C’est ici la première étape de l’âpre révolutionnaire à travers les cachots qui contraindront son corps sans réduire sa volonté. De la Force, où il entre le 30 janvier 1831, à Clairvaux, d’où il sortira le 11 juin 1879, il donnera à la liberté de tous quarante ans de sa liberté à lui.

À l’agitation politique et ouvrière de Paris répondaient, en province, des mouvements par lesquels se manifestaient les souffrances les plus aiguës et les besoins les plus immédiats. La révolution de Paris donna le courage de protester violemment à des gens qui, sans elle, eussent continué d’endurer en silence leurs maux accoutumés. Des troubles éclatèrent un peu partout, affirmant les griefs, et aussi les appréhensions de la foule.
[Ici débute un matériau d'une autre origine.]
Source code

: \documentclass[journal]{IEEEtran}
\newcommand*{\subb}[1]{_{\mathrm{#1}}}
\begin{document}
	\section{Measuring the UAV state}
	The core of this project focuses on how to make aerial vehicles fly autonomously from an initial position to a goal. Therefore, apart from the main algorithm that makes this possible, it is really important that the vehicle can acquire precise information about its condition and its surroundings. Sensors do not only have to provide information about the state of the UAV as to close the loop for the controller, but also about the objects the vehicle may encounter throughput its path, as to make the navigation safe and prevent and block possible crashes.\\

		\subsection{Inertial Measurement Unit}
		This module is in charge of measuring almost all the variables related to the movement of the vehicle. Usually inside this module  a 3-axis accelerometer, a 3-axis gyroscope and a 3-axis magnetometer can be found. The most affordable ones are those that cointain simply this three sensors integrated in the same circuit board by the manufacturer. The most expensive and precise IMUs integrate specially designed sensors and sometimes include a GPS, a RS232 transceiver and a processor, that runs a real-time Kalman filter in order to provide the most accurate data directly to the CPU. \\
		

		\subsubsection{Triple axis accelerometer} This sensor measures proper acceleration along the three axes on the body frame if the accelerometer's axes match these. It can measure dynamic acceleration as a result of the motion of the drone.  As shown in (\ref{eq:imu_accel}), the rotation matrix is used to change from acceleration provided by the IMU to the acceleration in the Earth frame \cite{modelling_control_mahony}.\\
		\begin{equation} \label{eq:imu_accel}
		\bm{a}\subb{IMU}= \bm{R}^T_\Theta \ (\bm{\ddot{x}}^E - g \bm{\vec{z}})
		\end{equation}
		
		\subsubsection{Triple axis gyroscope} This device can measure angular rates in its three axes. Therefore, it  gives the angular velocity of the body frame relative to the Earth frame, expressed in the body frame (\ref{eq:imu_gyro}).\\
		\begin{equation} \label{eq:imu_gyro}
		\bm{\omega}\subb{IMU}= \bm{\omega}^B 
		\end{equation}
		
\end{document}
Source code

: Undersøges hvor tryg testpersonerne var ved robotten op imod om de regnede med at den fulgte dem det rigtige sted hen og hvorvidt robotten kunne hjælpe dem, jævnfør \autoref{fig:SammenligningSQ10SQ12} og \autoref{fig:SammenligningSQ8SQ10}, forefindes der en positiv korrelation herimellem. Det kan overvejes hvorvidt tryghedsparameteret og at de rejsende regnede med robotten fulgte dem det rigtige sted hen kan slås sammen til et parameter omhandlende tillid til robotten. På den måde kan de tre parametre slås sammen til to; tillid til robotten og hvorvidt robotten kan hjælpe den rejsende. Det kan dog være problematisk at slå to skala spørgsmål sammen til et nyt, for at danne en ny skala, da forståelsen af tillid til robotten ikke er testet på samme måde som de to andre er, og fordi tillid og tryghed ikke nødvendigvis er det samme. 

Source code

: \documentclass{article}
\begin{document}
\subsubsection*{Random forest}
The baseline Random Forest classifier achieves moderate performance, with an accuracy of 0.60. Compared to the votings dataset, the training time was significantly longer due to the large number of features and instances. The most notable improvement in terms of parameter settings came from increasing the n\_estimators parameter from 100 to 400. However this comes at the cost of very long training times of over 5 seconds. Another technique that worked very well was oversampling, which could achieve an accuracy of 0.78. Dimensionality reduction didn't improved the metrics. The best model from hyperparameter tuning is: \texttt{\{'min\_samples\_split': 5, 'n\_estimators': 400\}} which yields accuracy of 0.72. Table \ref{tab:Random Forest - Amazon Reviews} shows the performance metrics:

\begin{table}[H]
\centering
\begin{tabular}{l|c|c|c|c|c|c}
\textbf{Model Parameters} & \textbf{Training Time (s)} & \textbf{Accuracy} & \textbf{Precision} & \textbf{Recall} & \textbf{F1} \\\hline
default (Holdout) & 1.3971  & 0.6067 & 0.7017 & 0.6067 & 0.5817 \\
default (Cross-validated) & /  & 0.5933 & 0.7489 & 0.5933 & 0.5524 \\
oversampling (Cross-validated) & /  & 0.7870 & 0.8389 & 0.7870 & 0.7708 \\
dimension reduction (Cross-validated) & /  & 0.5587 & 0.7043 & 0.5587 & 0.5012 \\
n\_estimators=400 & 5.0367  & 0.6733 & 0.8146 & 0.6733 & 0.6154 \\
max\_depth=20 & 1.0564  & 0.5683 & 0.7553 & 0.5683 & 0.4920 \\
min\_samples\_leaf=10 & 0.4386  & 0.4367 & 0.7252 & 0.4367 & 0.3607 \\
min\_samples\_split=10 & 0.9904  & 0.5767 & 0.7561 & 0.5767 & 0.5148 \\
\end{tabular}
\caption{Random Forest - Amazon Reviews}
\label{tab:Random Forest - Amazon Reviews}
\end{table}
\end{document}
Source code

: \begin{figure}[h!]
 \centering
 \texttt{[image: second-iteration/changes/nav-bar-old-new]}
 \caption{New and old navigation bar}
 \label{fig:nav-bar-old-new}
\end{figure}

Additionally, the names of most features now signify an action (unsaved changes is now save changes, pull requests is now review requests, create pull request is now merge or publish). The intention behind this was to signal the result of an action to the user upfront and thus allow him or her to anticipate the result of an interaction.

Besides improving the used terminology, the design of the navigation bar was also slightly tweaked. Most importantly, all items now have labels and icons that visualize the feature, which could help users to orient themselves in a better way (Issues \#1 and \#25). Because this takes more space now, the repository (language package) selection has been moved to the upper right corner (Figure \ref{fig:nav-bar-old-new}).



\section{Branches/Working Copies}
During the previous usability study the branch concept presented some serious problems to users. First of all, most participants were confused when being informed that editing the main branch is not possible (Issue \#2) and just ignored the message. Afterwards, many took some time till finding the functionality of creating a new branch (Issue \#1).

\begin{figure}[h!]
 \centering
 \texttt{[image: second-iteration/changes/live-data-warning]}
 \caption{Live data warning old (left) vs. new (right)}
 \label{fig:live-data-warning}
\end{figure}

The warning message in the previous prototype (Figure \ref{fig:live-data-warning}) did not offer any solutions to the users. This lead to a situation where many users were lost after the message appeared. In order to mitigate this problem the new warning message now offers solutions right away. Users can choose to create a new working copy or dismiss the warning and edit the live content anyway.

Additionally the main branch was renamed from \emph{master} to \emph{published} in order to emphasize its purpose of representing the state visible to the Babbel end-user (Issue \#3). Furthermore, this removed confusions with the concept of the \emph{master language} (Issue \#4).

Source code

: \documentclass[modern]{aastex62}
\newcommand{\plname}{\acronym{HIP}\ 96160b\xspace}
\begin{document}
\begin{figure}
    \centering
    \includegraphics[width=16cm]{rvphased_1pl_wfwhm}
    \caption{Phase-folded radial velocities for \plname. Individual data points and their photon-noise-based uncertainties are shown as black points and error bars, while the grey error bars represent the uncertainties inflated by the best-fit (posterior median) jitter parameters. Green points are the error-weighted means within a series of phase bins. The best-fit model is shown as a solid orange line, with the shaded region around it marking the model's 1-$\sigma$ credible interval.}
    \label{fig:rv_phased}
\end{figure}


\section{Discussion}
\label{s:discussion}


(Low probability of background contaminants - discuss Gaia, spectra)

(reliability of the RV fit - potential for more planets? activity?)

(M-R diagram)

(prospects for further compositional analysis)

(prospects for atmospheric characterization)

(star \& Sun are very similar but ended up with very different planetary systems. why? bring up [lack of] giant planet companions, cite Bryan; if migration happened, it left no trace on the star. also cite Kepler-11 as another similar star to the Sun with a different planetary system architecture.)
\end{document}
À Besançon, les vignerons manifestent bruyamment. En tête de leur manifestation une pancarte avec ces mots : À bas les rats et les accapareurs ! Le bureau des contributions indirectes est saccagé par cinq ou six cents furieux. Dans d’autres pays vignobles, à Bourges notamment, les troubles éclatent aux cris de : Plus de commis, ou il n’y a rien de fait ! C’est la vieille guerre du paysan et du fisc. Le gouvernement ayant été vaincu, le fisc doit disparaître, ou bien, pour le paysan, il n’y aura rien eu de fait, c’est une révolution qui ne comptera pas.

Mais c’est surtout la crainte de la disette, et par conséquent la défiance et la haine dont les négociants en grains sont l’objet, qui émeut et ameute les foules. À Auxerre, le marché est envahi, et les acheteurs, fixant d’autorité le prix au-dessous du cours se répartissent le blé disponible. La foule, de là, se rend chez un marchand réputé accapareur et le force à vendre au cours fixé par elle.

À Issoudun, des rassemblements armés se forment, arrêtent au passage les voitures de blé. La circulation des grains est également arrêtée dans les Deux-Sèvres, à Bordeaux, Orléans, Corbeil, Montreuil-sur-Mer, Saint-Pol, Hesdin, un peu partout d’ailleurs. À Gournay, qui est le siège du marché au beurre le plus important du nord de la France, une émeute éclate contre les gros marchands qui font des marchés amiables avant la criée et fixent ainsi les prix à leur gré.

À Rouen et dans toute la région cotonnière et drapière de Normandie, l’agitation est ouvrière. Là c’est la crise qui affame des milliers de malheureux et les surexcite. On envoie contre eux des troupes, et lorsque le calme est rétabli, on leur distribue d’insignifiants secours arrachés à la peur bien plus qu’à la pitié. À Marseille, les tonneliers forment une coalition pour relever leurs salaires.